At the same time as we organize the capacity to conduct moves like “auto-reduction” of prices, we should also think even bigger. During the Great Depression people often demanded, and enforced, more than just corporations not raising prices. They gathered together to halt evictions, they went on rent strikes, they organized for jobs programs where the government employed millions. This is the horizon we need to work towards, and we must go still further. Windfall corporate profits during difficult times should not be possible. A system where the pain and strain of billions makes a few people rich should not be possible. Moments of crisis force us to think about this underlying structure of society, but this truth holds outside of these pivotal moments as well.

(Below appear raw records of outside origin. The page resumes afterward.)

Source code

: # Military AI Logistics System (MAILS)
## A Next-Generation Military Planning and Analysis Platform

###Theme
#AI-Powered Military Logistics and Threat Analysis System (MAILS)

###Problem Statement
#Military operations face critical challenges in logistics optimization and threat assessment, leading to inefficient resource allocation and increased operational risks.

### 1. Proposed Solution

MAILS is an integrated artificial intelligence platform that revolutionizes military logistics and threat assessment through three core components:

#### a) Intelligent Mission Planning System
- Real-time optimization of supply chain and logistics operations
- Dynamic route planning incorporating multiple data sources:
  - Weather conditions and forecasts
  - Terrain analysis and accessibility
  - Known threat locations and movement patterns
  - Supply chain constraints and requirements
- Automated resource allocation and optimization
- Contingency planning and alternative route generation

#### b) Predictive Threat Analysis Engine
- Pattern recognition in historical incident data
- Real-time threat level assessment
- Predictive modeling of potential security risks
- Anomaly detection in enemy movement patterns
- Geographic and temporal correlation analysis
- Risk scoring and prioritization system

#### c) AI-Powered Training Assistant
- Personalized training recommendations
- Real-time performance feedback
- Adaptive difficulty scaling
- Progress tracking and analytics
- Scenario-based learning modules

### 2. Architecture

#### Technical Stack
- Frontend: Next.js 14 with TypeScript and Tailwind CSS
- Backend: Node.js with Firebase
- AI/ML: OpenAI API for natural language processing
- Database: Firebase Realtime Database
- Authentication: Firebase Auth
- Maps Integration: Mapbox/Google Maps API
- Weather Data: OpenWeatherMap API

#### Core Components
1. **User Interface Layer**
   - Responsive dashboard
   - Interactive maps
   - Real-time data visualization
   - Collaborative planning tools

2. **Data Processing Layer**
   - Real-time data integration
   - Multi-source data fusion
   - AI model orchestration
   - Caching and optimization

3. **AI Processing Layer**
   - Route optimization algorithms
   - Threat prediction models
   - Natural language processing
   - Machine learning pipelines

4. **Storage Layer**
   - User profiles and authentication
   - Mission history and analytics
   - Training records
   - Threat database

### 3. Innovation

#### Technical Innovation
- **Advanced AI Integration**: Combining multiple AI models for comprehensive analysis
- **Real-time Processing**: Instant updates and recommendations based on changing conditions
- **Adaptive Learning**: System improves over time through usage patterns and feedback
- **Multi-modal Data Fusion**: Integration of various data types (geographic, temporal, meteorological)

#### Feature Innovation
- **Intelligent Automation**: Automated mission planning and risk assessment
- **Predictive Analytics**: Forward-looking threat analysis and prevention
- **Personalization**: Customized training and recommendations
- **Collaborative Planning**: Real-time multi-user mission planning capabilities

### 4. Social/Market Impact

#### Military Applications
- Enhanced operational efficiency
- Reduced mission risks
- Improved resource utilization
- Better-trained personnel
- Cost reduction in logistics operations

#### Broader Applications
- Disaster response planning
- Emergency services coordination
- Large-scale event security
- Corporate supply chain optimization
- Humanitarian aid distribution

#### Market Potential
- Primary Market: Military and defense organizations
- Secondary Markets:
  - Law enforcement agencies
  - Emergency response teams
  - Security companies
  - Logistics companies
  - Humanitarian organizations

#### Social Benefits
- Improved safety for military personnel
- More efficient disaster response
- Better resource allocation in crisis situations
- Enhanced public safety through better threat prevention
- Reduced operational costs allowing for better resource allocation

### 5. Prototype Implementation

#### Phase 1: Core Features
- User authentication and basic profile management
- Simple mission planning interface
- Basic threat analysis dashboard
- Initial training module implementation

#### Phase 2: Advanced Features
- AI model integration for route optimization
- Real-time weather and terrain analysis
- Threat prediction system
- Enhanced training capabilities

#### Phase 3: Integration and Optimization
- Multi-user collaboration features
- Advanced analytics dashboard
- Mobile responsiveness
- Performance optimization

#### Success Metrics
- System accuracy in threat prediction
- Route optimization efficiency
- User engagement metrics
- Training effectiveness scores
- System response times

In the coming months, and maybe years, we’re going to be compelled to look at the deformed, lopsided economic system we live under. This system is likely about to face immense strain due to its dependence on fossil fuels, its penchant for war, and the way capitalism has enabled and led to the fascism we see today. There are solutions, but most of them are labeled radical. And yet in moments of rupture and crisis the radical is more able to break through as millions become open to answers they may have dismissed just the other day. So we need to press forward. The coming crisis, and our future more broadly, demand a willingness to pursue radical change and engage in the work of bringing about a new, radical vision. And, more so every day, it becomes clear that the time to enact that vision is right now.